Monthly Archives: September 2010

Why Pie is the best dessert

For one, thing, they’ve been around since the time of the Egyptians in like 9500 B.C. They didn’t eat the crust, it was originally made as a dish that the stew or fruit or sauces.  Some cook didn’t have a pot to cook in, so he (or maybe she, hard to say) made a crust out of flour and water and cooked in it. Apparently the crust, which was to hard to eat,  was broken up after the nobles had eaten and handed out to the serfs.  I guess they managed to eat it. Hunger is a great motivator.

The Greeks picked up this little recipe and made their own version of pie. They also invented pi (π), but that’s a different thing. The standard pie moved to England and spread all over Europe. Someone dreamed up the idea of incorporating fat into the crust, and the modern-day pie was born.

The Oxford English Dictionary traces the first use of the word “pie” as it relates to food to 1303, noting the word was well-known and popular by 1362.
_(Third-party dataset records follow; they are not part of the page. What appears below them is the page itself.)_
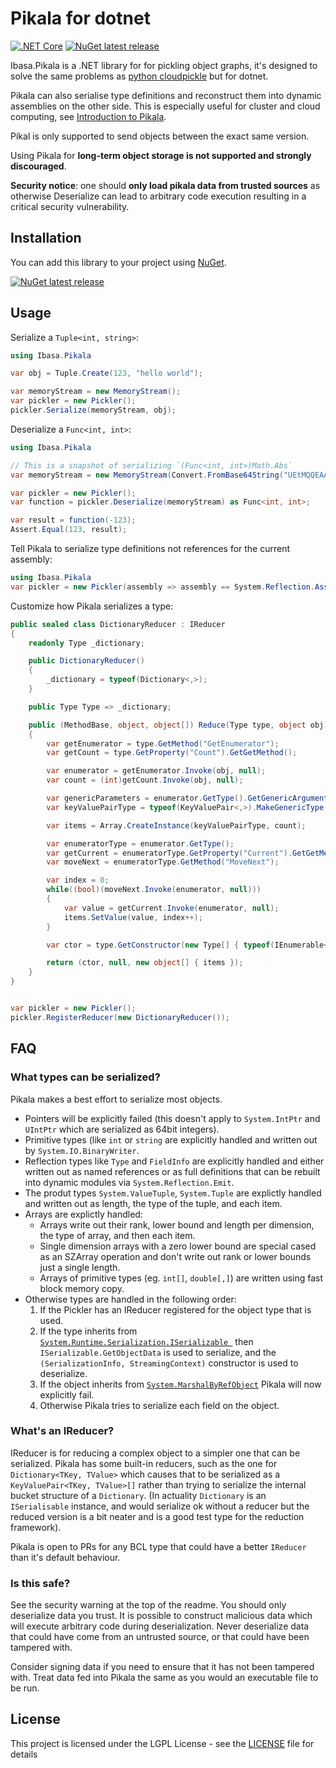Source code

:# Pikala for dotnet

[![.NET Core](https://github.com/Ibasa/Pikala/actions/workflows/dotnetcore.yml/badge.svg?branch=main)](https://github.com/Ibasa/Pikala/actions/workflows/dotnetcore.yml) [![NuGet latest release](https://img.shields.io/nuget/v/Ibasa.Pikala.svg)](https://www.nuget.org/packages/Ibasa.Pikala)

Ibasa.Pikala is a .NET library for for pickling object graphs, it's designed to solve the same problems as [python cloudpickle](https://github.com/cloudpipe/cloudpickle) but for dotnet.

Pikala can also serialise type definitions and reconstruct them into dynamic assemblies on the other side. This is especially useful for cluster and cloud computing, see [Introduction to Pikala](https://blog.ibasa.uk/programming/dotnet/pikala/2021/03/01/pikala.html).

Pikal is only supported to send objects between the exact same version.

Using Pikala for **long-term object storage is not supported and strongly discouraged**.

**Security notice**: one should **only load pikala data from trusted sources** as otherwise Deserialize can lead to arbitrary code execution resulting in a critical security vulnerability.

## Installation

You can add this library to your project using [NuGet](http://www.nuget.org/).

[![NuGet latest release](https://img.shields.io/nuget/v/Ibasa.Pikala.svg)](https://www.nuget.org/packages/Ibasa.Pikala)

## Usage

Serialize a `Tuple<int, string>`:

```csharp
using Ibasa.Pikala

var obj = Tuple.Create(123, "hello world");

var memoryStream = new MemoryStream();
var pickler = new Pickler();
pickler.Serialize(memoryStream, obj);
```

Deserialize a `Func<int, int>`:

```csharp
using Ibasa.Pikala

// This is a snapshot of serializing `(Func<int, int>)Math.Abs`
var memoryStream = new MemoryStream(Convert.FromBase64String("UEtMQQEAAAApJRwaGA1TeXN0ZW0uRnVuY2AyAhwaGAxTeXN0ZW0uSW50MzIXHAAAAAAAAAABAB8RQWJzKFN5c3RlbS5JbnQzMikAHBoYC1N5c3RlbS5NYXRo"));

var pickler = new Pickler();
var function = pickler.Deserialize(memoryStream) as Func<int, int>;

var result = function(-123);
Assert.Equal(123, result);
```

Tell Pikala to serialize type definitions not references for the current assembly:
```csharp
using Ibasa.Pikala
var pickler = new Pickler(assembly => assembly == System.Reflection.Assembly.GetExecutingAssembly() ? AssemblyPickleMode.PickleByValue : AssemblyPickleMode.Default);
```

Customize how Pikala serializes a type:
```csharp
public sealed class DictionaryReducer : IReducer
{
    readonly Type _dictionary;

    public DictionaryReducer()
    {
        _dictionary = typeof(Dictionary<,>);
    }

    public Type Type => _dictionary;

    public (MethodBase, object, object[]) Reduce(Type type, object obj)
    {
        var getEnumerator = type.GetMethod("GetEnumerator");
        var getCount = type.GetProperty("Count").GetGetMethod();

        var enumerator = getEnumerator.Invoke(obj, null);
        var count = (int)getCount.Invoke(obj, null);

        var genericParameters = enumerator.GetType().GetGenericArguments();
        var keyValuePairType = typeof(KeyValuePair<,>).MakeGenericType(genericParameters);

        var items = Array.CreateInstance(keyValuePairType, count);

        var enumeratorType = enumerator.GetType();
        var getCurrent = enumeratorType.GetProperty("Current").GetGetMethod();
        var moveNext = enumeratorType.GetMethod("MoveNext");

        var index = 0;
        while((bool)(moveNext.Invoke(enumerator, null)))
        {
            var value = getCurrent.Invoke(enumerator, null);
            items.SetValue(value, index++);
        }

        var ctor = type.GetConstructor(new Type[] { typeof(IEnumerable<>).MakeGenericType(keyValuePairType) });

        return (ctor, null, new object[] { items });
    }
}


var pickler = new Pickler();
pickler.RegisterReducer(new DictionaryReducer());
```

## FAQ

### What types can be serialized?

Pikala makes a best effort to serialize most objects.

* Pointers will be explicitly failed (this doesn't apply to `System.IntPtr` and `UIntPtr` which are serialized as 64bit integers).
* Primitive types (like `int` or `string` are explicitly handled and written out by `System.IO.BinaryWriter`.
* Reflection types like `Type` and `FieldInfo` are explicitly handled and either written out as named references or as full definitions that can be rebuilt into dynamic modules via `System.Reflection.Emit`.
* The produt types `System.ValueTuple`, `System.Tuple` are explictly handled and written out as length, the type of the tuple, and each item.
* Arrays are explictly handled:
    * Arrays write out their rank, lower bound and length per dimension, the type of array, and then each item.
    * Single dimension arrays with a zero lower bound are special cased as an SZArray operation and don't write out rank or lower bounds just a single length.
    * Arrays of primitive types (eg. `int[]`, `double[,]`) are written using fast block memory copy.
* Otherwise types are handled in the following order:
    1) If the Pickler has an IReducer registered for the object type that is used.
    2) If the type inherits from [`System.Runtime.Serialization.ISerializable `](https://docs.microsoft.com/en-us/dotnet/api/system.runtime.serialization.iserializable) then `ISerializable.GetObjectData` is used to serialize, and the `(SerializationInfo, StreamingContext)` constructor is used to deserialize.
    3) If the object inherits from [`System.MarshalByRefObject`](https://docs.microsoft.com/en-us/dotnet/api/system.marshalbyrefobject) Pikala will now explicitly fail.
    4) Otherwise Pikala tries to serialize each field on the object.

### What's an IReducer?

IReducer is for reducing a complex object to a simpler one that can be serialized. Pikala has some built-in reducers, such as the one for `Dictionary<TKey, TValue>` which causes that to be serialized as a `KeyValuePair<TKey, TValue>[]` rather than trying to serialize the internal bucket structure of a `Dictionary`. (In actuality `Dictionary` is an `ISerialisable` instance, and would serialize ok without a reducer but the reduced version is a bit neater and is a good test type for the reduction framework).

Pikala is open to PRs for any BCL type that could have a better `IReducer` than it's default behaviour.

### Is this safe?

See the security warning at the top of the readme. You should only deserialize data you trust. It is possible to construct malicious data which will execute arbitrary code during deserialization. Never deserialize data that could have come from an untrusted source, or that could have been tampered with.

Consider signing data if you need to ensure that it has not been tampered with. Treat data fed into Pikala the same as you would an executable file to be run.

## License

This project is licensed under the LGPL License - see the [LICENSE](LICENSE) file for details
“Pie…a word whose meaning has evolved in the course of many centuries and which varies to some extent according to the country or even to region….The derivation of the word may be from magpie, shortened to pie. The explanation offered in favour or this is that the magpie collects a variety of things, and that it was an essential feature of early pies that they contained a variety of ingredients….Early pies were large; but one can now apply the name to something small, as the small pork pies or mutton pies…Early pies had pastry tops, but modern pies may have a topping of something else…or even be topless. If the basic concept of a pie is taken to mean a mixture of ingredients encased and cooked in pastry, then proto-pies were made in the classical world and pies certainly figured in early Arab cookery.”
The Oxford Companion to Food, Alan Davidson [Oxford University Press:Oxford] (p. 602-3)

So, worldwide baking was taking place!

When the pilgrims came to America, they brought the pie with them. They discovered a multitude of fruits and berries that could go into a pie, and the apple pie was born.  With this long history, bakers have been able to refine and perfect recipes, which is why is the best dessert anywhere!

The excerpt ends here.